**EXERCISE PROMPT:** When a line in the records contains the string "données", copy that line.

(Saved entries)
####################

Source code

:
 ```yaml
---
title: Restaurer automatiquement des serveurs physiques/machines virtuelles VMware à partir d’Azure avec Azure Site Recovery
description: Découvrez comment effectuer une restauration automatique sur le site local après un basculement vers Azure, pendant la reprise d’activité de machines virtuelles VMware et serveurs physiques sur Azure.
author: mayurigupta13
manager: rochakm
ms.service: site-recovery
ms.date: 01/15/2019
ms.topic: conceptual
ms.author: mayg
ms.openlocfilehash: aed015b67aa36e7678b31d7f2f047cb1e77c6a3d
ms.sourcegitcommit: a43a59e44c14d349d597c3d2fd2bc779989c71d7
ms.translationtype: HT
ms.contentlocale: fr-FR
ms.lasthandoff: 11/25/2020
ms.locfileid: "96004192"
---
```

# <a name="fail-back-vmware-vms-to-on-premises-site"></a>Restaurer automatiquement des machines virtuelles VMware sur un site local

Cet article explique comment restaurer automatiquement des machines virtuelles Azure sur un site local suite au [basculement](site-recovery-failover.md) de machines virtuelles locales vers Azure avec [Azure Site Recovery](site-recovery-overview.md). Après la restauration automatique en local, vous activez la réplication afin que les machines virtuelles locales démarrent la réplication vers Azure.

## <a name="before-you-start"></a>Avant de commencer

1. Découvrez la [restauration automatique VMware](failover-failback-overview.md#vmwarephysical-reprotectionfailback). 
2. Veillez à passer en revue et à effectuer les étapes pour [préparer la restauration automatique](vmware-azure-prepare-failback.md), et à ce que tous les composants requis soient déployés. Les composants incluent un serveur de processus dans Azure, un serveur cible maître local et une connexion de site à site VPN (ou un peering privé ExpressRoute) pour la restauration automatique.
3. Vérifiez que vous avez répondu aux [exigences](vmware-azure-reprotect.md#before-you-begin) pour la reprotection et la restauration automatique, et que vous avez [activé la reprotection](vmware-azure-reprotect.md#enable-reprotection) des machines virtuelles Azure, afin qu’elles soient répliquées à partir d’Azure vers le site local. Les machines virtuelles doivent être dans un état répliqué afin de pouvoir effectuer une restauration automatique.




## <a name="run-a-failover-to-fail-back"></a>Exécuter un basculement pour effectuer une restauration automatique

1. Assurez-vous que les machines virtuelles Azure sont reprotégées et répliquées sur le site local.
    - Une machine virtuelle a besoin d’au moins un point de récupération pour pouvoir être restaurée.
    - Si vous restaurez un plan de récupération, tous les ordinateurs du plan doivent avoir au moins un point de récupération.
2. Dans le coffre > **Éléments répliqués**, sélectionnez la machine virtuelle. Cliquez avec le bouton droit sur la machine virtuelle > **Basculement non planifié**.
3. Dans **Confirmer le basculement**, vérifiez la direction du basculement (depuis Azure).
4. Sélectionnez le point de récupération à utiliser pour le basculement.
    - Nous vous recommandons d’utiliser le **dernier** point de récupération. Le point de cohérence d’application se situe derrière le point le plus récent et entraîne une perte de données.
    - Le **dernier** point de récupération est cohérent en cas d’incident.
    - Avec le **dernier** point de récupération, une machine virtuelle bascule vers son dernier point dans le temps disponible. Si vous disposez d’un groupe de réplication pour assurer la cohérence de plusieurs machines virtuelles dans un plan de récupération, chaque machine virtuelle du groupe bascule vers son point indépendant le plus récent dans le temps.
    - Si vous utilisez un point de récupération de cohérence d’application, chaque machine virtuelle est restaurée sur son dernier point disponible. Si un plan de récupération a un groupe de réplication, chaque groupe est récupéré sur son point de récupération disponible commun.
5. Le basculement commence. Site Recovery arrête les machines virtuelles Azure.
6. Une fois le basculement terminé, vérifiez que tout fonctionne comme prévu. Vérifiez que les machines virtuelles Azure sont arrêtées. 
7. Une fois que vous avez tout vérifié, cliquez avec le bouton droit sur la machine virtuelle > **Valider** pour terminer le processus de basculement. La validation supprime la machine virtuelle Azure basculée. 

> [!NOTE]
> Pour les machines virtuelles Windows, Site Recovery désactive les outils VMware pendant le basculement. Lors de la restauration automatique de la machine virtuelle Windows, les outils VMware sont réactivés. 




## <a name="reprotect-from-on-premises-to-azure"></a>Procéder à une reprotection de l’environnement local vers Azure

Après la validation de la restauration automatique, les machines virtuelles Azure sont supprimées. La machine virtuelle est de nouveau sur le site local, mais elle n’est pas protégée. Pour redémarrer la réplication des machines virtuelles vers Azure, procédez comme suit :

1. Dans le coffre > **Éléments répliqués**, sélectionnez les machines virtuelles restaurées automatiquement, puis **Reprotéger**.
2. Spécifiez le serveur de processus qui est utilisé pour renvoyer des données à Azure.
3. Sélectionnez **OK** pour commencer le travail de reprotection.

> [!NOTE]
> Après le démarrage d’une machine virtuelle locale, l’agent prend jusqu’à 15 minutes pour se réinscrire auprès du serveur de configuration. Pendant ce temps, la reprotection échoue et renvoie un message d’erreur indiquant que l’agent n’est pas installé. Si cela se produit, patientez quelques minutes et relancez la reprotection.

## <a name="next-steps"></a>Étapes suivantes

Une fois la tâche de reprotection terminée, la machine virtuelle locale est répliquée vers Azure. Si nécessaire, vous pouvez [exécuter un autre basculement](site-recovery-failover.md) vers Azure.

####################

**ANSWER TO THE PROBLEM:**
    - Nous vous recommandons d’utiliser le **dernier** point de récupération. Le point de cohérence d’application se situe derrière le point le plus récent et entraîne une perte de données.
2. Spécifiez le serveur de processus qui est utilisé pour renvoyer des données à Azure.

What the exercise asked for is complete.